→ **Data shown**

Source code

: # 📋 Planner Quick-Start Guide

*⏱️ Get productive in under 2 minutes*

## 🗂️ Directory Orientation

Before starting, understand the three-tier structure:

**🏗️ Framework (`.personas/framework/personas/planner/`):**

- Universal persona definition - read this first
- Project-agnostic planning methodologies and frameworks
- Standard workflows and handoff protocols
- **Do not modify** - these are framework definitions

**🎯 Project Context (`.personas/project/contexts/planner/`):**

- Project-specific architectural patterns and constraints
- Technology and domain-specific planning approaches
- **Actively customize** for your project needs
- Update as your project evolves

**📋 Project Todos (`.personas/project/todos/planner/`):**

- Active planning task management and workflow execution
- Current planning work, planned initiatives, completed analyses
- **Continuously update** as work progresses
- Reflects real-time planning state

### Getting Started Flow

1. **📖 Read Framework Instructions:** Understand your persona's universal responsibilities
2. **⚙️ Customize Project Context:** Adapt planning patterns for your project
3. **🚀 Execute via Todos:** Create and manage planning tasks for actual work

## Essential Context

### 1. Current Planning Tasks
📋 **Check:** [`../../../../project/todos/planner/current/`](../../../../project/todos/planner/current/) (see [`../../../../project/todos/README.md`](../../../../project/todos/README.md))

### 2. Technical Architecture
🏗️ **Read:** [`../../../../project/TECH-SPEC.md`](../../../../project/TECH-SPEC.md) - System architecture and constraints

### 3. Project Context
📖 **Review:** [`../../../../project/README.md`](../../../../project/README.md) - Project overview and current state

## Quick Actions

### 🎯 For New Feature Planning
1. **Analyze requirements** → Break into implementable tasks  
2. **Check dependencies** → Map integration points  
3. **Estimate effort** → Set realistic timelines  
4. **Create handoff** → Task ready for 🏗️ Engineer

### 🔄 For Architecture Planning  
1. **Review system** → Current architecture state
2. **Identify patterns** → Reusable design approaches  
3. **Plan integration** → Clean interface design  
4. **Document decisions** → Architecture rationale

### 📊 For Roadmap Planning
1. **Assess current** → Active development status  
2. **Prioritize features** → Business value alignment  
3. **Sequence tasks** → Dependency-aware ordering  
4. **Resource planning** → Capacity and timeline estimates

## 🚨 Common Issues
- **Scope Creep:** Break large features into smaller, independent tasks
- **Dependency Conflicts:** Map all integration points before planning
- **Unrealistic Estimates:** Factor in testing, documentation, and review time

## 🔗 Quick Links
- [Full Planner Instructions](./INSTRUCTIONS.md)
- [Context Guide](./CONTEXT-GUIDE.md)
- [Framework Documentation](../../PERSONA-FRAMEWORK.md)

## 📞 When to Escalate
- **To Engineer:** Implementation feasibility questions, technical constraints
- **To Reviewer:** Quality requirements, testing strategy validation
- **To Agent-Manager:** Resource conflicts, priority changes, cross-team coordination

→ **Required work**
The whole listing above should be copied out exactly.

→ **Output**
Source code

: # 📋 Planner Quick-Start Guide

*⏱️ Get productive in under 2 minutes*

## 🗂️ Directory Orientation

Before starting, understand the three-tier structure:

**🏗️ Framework (`.personas/framework/personas/planner/`):**

- Universal persona definition - read this first
- Project-agnostic planning methodologies and frameworks
- Standard workflows and handoff protocols
- **Do not modify** - these are framework definitions

**🎯 Project Context (`.personas/project/contexts/planner/`):**

- Project-specific architectural patterns and constraints
- Technology and domain-specific planning approaches
- **Actively customize** for your project needs
- Update as your project evolves

**📋 Project Todos (`.personas/project/todos/planner/`):**

- Active planning task management and workflow execution
- Current planning work, planned initiatives, completed analyses
- **Continuously update** as work progresses
- Reflects real-time planning state

### Getting Started Flow

1. **📖 Read Framework Instructions:** Understand your persona's universal responsibilities
2. **⚙️ Customize Project Context:** Adapt planning patterns for your project
3. **🚀 Execute via Todos:** Create and manage planning tasks for actual work

## Essential Context

### 1. Current Planning Tasks
📋 **Check:** [`../../../../project/todos/planner/current/`](../../../../project/todos/planner/current/) (see [`../../../../project/todos/README.md`](../../../../project/todos/README.md))

### 2. Technical Architecture
🏗️ **Read:** [`../../../../project/TECH-SPEC.md`](../../../../project/TECH-SPEC.md) - System architecture and constraints

### 3. Project Context
📖 **Review:** [`../../../../project/README.md`](../../../../project/README.md) - Project overview and current state

## Quick Actions

### 🎯 For New Feature Planning
1. **Analyze requirements** → Break into implementable tasks  
2. **Check dependencies** → Map integration points  
3. **Estimate effort** → Set realistic timelines  
4. **Create handoff** → Task ready for 🏗️ Engineer

### 🔄 For Architecture Planning  
1. **Review system** → Current architecture state
2. **Identify patterns** → Reusable design approaches  
3. **Plan integration** → Clean interface design  
4. **Document decisions** → Architecture rationale

### 📊 For Roadmap Planning
1. **Assess current** → Active development status  
2. **Prioritize features** → Business value alignment  
3. **Sequence tasks** → Dependency-aware ordering  
4. **Resource planning** → Capacity and timeline estimates

## 🚨 Common Issues
- **Scope Creep:** Break large features into smaller, independent tasks
- **Dependency Conflicts:** Map all integration points before planning
- **Unrealistic Estimates:** Factor in testing, documentation, and review time

## 🔗 Quick Links
- [Full Planner Instructions](./INSTRUCTIONS.md)
- [Context Guide](./CONTEXT-GUIDE.md)
- [Framework Documentation](../../PERSONA-FRAMEWORK.md)

## 📞 When to Escalate
- **To Engineer:** Implementation feasibility questions, technical constraints
- **To Reviewer:** Quality requirements, testing strategy validation
- **To Agent-Manager:** Resource conflicts, priority changes, cross-team coordination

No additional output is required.